How Caregivers Can Care for Themselves

I've been a caregiver for family and friends my entire adult life. So I know what it is to be burned out! I developed a philosophy of how to care for myself that really worked for me. And it came out of an experience I had...


I went to the gas station one day and my car was running on fumes - I mean it was really empty! I was SO relieved when I arrived as I was afraid it would just stop on the way. I filled the car up with gas and as I pulled out of the station I thought to myself, "It's so interesting that the car actually RUNS better on a FULL tank of gas!"


Well, duh, right?! But that was my "Aha!" moment - I realized that I'd been expecting myself to run on empty ALL the time and be JUST as efficient. Suddenly I understood in a new way - that was NOT realistic! So I embraced the notion that self-care is not selfish, it's just practical. I thought about what fills MY tank so I could run more efficiently and not be afraid of breaking down or completely coming to a stop. 


Here's how it worked for me. I found I have to have a blend of EACH of these categories - otherwise, it doesn't work. As I do these things I actively envision the needle on my internal fuel gauge moving towards "full"! Doing these things consciously to fill up is really key. 


1) Quick Tank Fillers: Sometimes we can't fill our car's gas tank all the way full and that's true for us too. So this is mostly what we have time for when caregiving, so do a lot of them to move the needle. Call a friend, hug, joy, walk around the block, sing, dance, be mindful (direct your mind to the current moment), do a short meditation, have coffee/tea/water, pet your animals, connect w/peers, text or Facebook, do some jumping jacks, turn on music, keep fresh flowers around you, do nothing - whatever fills you up a bit quickly.

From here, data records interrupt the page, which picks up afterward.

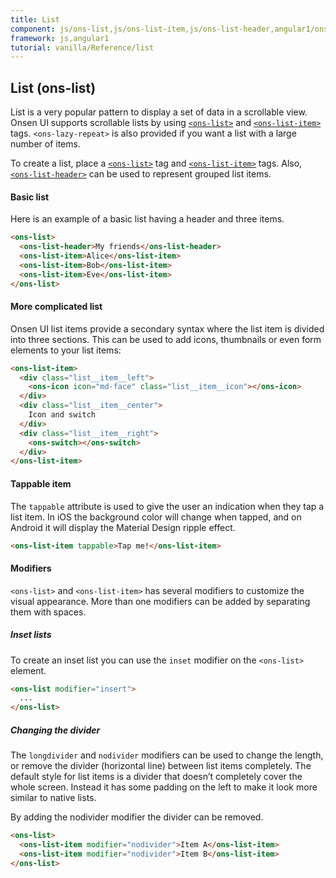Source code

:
```yaml
---
title: List
component: js/ons-list,js/ons-list-item,js/ons-list-header,angular1/ons-list,angular1/ons-list-item,angular1/ons-list-header
framework: js,angular1
tutorial: vanilla/Reference/list
---
```


## List (ons-list)

List is a very popular pattern to display a set of data in a scrollable view. Onsen UI supports scrollable lists by using [`<ons-list>`](/v2/docs/js/ons-list.html) and [`<ons-list-item>`](/v2/docs/js/ons-list-item.html) tags. `<ons-lazy-repeat>` is also provided if you want a list with a large number of items.

To create a list, place a [`<ons-list>`](/v2/docs/js/ons-list.html) tag and [`<ons-list-item>`](/v2/docs/js/ons-list-item.html) tags. Also, [`<ons-list-header>`](/v2/docs/js/ons-list-header.html) can be used to represent grouped list items.

#### Basic list

Here is an example of a basic list having a header and three items.

``` html
<ons-list>
  <ons-list-header>My friends</ons-list-header>
  <ons-list-item>Alice</ons-list-item>
  <ons-list-item>Bob</ons-list-item>
  <ons-list-item>Eve</ons-list-item>
</ons-list>
```

#### More complicated list

Onsen UI list items provide a secondary syntax where the list item is divided into three sections. This can be used to add icons, thumbnails or even form elements to your list items:

``` html
<ons-list-item>
  <div class="list__item__left">
    <ons-icon icon="md-face" class="list__item__icon"></ons-icon>
  </div>
  <div class="list__item__center">
    Icon and switch
  </div>
  <div class="list__item__right">
    <ons-switch></ons-switch>
  </div>
</ons-list-item>
```

#### Tappable item

The `tappable` attribute is used to give the user an indication when they tap a list item. In iOS the background color will change when tapped, and on Android it will display the Material Design ripple effect.

``` html
<ons-list-item tappable>Tap me!</ons-list-item>
```

#### Modifiers

`<ons-list>` and `<ons-list-item>` has several modifiers to customize the visual appearance. More than one modifiers can be added by separating them with spaces.

##### Inset lists

To create an inset list you can use the `inset` modifier on the `<ons-list>` element.

``` html
<ons-list modifier="insert">
  ...
</ons-list>
```

##### Changing the divider

The `longdivider` and `nodivider` modifiers can be used to change the length, or remove the divider (horizontal line) between list items completely. The default style for list items is a divider that doesn’t completely cover the whole screen. Instead it has some padding on the left to make it look more similar to native lists.

By adding the nodivider modifier the divider can be removed.

``` html
<ons-list>
  <ons-list-item modifier="nodivider">Item A</ons-list-item>
  <ons-list-item modifier="nodivider">Item B</ons-list-item>
</ons-list>
```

2) Premium Fill-Ups: Plan a bit more time. Take a class or webinar, walk/hike, golf, get creative, watch TV or movie, dinner out, read, get a massage or manicure, spend time with family/friends, take a nap or do a longer meditation, attend your faith community services, tour a museum, visit a garden.


3) Tune-Ups: Breaks from caregiving. Ideally a longer break - I always aimed for at least a week a year, but try to get at least a few days not caring for anyone else (this doesn't mean take a break from caring for your husband to go care for your grandkids!). Take a vacation, go on a retreat, go to a meaningful place, visit a spa. 


4) Routine Maintenance: These are things you need on an ongoing basis, and may vary for everyone, but the basics are must-do's: Sleep (#1 priority!), healthy food, exercise, preventive health check-ups, maintain your personal identity. Other things for you may include counseling or life coaching, massage, reiki, acupuncture etc. 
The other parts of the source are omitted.